Here you will find the basic essentials for success in photographing rusty metal with any camera.
Step 1: Step One: Light
Light is very important when photographing subjects with intricate detail. You want to be sure that the shadow is cast in just the right place, and that the highlight doesn't glare the entire picture. When shooting in an indoor facility, try using white poster board propped up facing your light source to try and focus more of the light toward your subject. If you are working outdoors, the take your time to pick the perfect spot for your photo, depending on the subjects size and shape. For the photo above, I chose a more natural background, so that the dark rust on the bent nail would really stand out. Also pay close attention to the orientation and angle of your subject.
Step 2: Step Two: Focus
Where you focus in your picture has a big role to play in the professionalism of your final product. One way of focusing is to have the same level of clarity distributed evenly throughout your entire photo. Another way, my personal favorite, is to focus on your main subject, and let the rest just fall in the background. For this method, try and position your subject in an area where and observer wouldn't think to look first. Let's say I focus on the eye of a cat. At first, you'll see a cat, but the gradually your eyes will be drawn to where you've focused.
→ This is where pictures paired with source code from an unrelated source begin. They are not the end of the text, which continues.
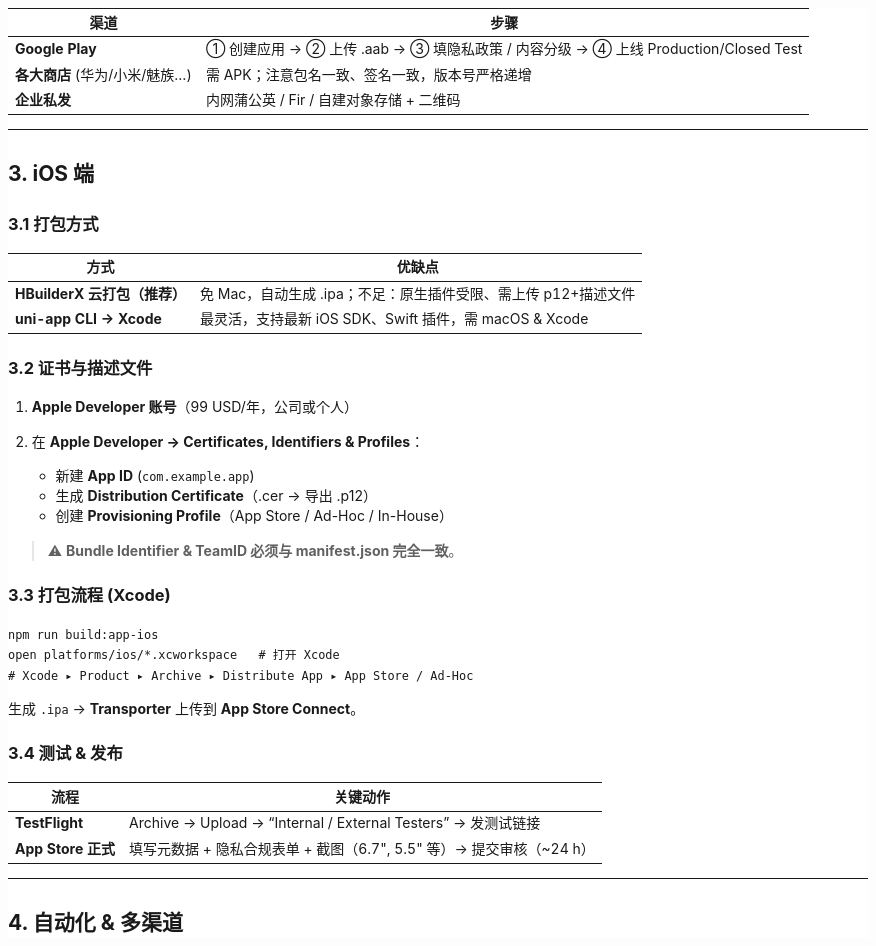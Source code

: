 | 渠道                   | 步骤                                                                |
| -------------------- | ----------------------------------------------------------------- |
| **Google Play**      | ① 创建应用 → ② 上传 .aab → ③ 填隐私政策 / 内容分级 → ④ 上线 Production/Closed Test |
| **各大商店** (华为/小米/魅族…) | 需 APK；注意包名一致、签名一致，版本号严格递增                                         |
| **企业私发**             | 内网蒲公英 / Fir / 自建对象存储 + 二维码                                        |

* * *

## 3. iOS 端

### 3.1 打包方式

| 方式                      | 优缺点                                       |
| ----------------------- | ----------------------------------------- |
| **HBuilderX 云打包（推荐）**   | 免 Mac，自动生成 .ipa；不足：原生插件受限、需上传 p12+描述文件    |
| **uni-app CLI → Xcode** | 最灵活，支持最新 iOS SDK、Swift 插件，需 macOS & Xcode |

### 3.2 证书与描述文件

1.  **Apple Developer 账号**（99 USD/年，公司或个人）

1.  在 **Apple Developer → Certificates, Identifiers & Profiles**：

    -   新建 **App ID** (`com.example.app`)
    -   生成 **Distribution Certificate**（.cer → 导出 .p12）
    -   创建 **Provisioning Profile**（App Store / Ad-Hoc / In-House）

> ⚠️ **Bundle Identifier & TeamID 必须与 manifest.json 完全一致**。

### 3.3 打包流程 (Xcode)

```
npm run build:app-ios
open platforms/ios/*.xcworkspace   # 打开 Xcode
# Xcode ▸ Product ▸ Archive ▸ Distribute App ▸ App Store / Ad-Hoc
```

生成 `.ipa` → **Transporter** 上传到 **App Store Connect**。

### 3.4 测试 & 发布

| 流程               | 关键动作                                                     |
| ---------------- | -------------------------------------------------------- |
| **TestFlight**   | Archive → Upload → “Internal / External Testers” → 发测试链接 |
| **App Store 正式** | 填写元数据 + 隐私合规表单 + 截图（6.7", 5.5" 等）→ 提交审核（~24 h）           |

* * *

## 4. 自动化 & 多渠道
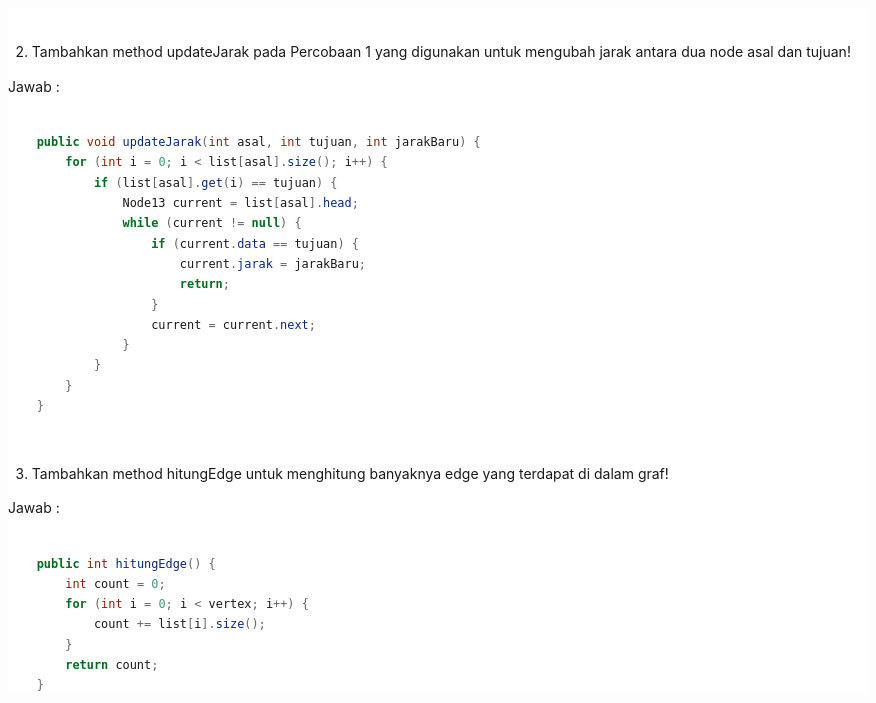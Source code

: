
 ```java
```

<br>

2. Tambahkan method updateJarak pada Percobaan 1 yang digunakan untuk mengubah jarak
   antara dua node asal dan tujuan!

Jawab :

```java

    public void updateJarak(int asal, int tujuan, int jarakBaru) {
        for (int i = 0; i < list[asal].size(); i++) {
            if (list[asal].get(i) == tujuan) {
                Node13 current = list[asal].head;
                while (current != null) {
                    if (current.data == tujuan) {
                        current.jarak = jarakBaru;
                        return;
                    }
                    current = current.next;
                }
            }
        }
    }

```

<br>

3. Tambahkan method hitungEdge untuk menghitung banyaknya edge yang terdapat di dalam graf!

Jawab :

```java

    public int hitungEdge() {
        int count = 0;
        for (int i = 0; i < vertex; i++) {
            count += list[i].size();
        }
        return count;
    }

```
Pretty cool, right? Check out an example above.
Step 3: Step Three: Personalize
When working with an unusual subject, say, something rusty, I like to as a bit of my personality into my photos. I enjoy placing something out of place next to my subject, so it will really make the view think. So first you see something familiar, and than your like "What on earth is that doing there?" I understand it is not all photographers preference, but that's how I roll. Try adding your own spice to your photos! The picture above is a good example, apart from the fact that my camera lens-cap is hanging down in the bottom-left corner. Sorry!